Attachment # 1 shows the schematic of the experimental setup for the frequency noise measurement of 2-micron laser source using PLL. Instead of Brimrose driver, another Marconi is used to provide the RF power to the AOM. We know from the characterisation of AOM that we need to give RF power of 28 dBm at 78.8 MHz to achieve maximum diffraction efficiency to the first order port of AOM. The maximum output power from Marconi is 13 dBm. Hence, we used another RF amplifier (ZHL-3-A+) to amplify the RF power from Marconi. We initially tested the RF output from RF amplifier on spectrum analyser (RF power fed into spectrum analyser with proper attenuation in the path) and adjusted the RF frequency and power in Marconi such that we get 28 dBm output power from the RF amplifier at 78.8 MHz. The two marconis are set such that they are share the same time standard.
Now, the output power from the photodetector in MZI (Laser diode operated at input current of 90 mA) is fed into the RF input port of the mixer, instead of AFG. The 600 Ohm output of SR 560 is observed on oscilloscope and SR 785 simultaneously.
We observed dc line in the oscilloscope when the gain in SR 560 is set to 13 dB (20 times). Gain value below this ( 10 dB) or above this (17 dB) was showing oscillations in the oscilloscope with frequency varying with the actuation slope in Marconi. Attachment #2 shows the frequency noise measurement from SR 785 (V/rt Hz value from SR 785 multiplied with the actuation slope).
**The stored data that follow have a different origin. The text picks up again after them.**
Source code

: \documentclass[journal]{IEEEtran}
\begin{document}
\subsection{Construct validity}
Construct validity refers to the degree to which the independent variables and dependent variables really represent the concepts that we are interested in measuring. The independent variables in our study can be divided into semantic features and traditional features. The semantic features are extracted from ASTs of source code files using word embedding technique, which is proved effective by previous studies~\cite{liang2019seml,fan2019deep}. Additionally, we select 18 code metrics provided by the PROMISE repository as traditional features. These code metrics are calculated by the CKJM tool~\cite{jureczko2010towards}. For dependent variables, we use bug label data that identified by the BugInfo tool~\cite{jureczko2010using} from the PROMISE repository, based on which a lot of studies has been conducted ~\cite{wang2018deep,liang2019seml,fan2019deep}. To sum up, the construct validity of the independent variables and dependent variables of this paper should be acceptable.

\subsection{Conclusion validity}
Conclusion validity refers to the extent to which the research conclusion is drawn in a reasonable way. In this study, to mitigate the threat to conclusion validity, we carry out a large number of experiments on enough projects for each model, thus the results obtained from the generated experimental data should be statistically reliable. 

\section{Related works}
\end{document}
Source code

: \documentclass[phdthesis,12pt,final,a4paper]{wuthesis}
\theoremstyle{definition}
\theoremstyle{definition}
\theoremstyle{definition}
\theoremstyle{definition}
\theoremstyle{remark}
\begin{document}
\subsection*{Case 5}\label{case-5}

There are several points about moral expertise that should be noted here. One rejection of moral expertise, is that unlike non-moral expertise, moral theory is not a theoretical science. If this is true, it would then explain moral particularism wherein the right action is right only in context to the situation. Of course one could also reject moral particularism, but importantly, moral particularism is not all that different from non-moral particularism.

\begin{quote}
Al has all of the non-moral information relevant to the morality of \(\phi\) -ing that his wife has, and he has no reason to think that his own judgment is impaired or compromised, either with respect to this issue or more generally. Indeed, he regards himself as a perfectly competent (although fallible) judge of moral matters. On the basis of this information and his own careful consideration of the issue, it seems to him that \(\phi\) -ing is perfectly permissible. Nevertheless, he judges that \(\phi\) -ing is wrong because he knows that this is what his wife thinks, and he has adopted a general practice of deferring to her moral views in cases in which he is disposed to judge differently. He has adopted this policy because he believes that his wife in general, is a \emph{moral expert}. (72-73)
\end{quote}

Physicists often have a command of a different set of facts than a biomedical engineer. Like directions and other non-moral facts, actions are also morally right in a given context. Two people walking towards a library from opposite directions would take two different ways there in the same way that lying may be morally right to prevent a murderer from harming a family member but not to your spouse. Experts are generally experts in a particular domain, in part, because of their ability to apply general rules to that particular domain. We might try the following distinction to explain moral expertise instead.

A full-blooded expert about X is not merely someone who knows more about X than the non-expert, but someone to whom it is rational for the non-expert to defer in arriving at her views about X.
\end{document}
It is observed that, the time domain trace on the oscilloscope was not very stable. In between, we could see the oscillation was popping up. Also, the trace on SR 785 was swinging a lot (attached the video). As we observed in the case of AFG, the FM noise measured increses with the value of actuation slope in Marconi.
In this case, the RF power that is fed into the RF port of the mixer is very small (~ -40 dBm) compared to our previous experiment with AFG. So, I would like to repeat the sample experiment (locking AFG to Marconi) with AFG set to RF power comparable with that from the actual experiment.I should then find out the unity gain frequency of that particular combination of gain and actuation slope,which would help us to find the frequency range upto which the PLL measurment is valid.
I also need to measure the actual delay line length. I will also clean up the fiber connectors again and we can also use the FC/UPC to FC/APC patch cord for the detector after it is arrived. I still must understand the results better.Since we are using Non-PM fibers, the polarisation fluctuation might have also affected the measurement .Kindly give me further suggestions.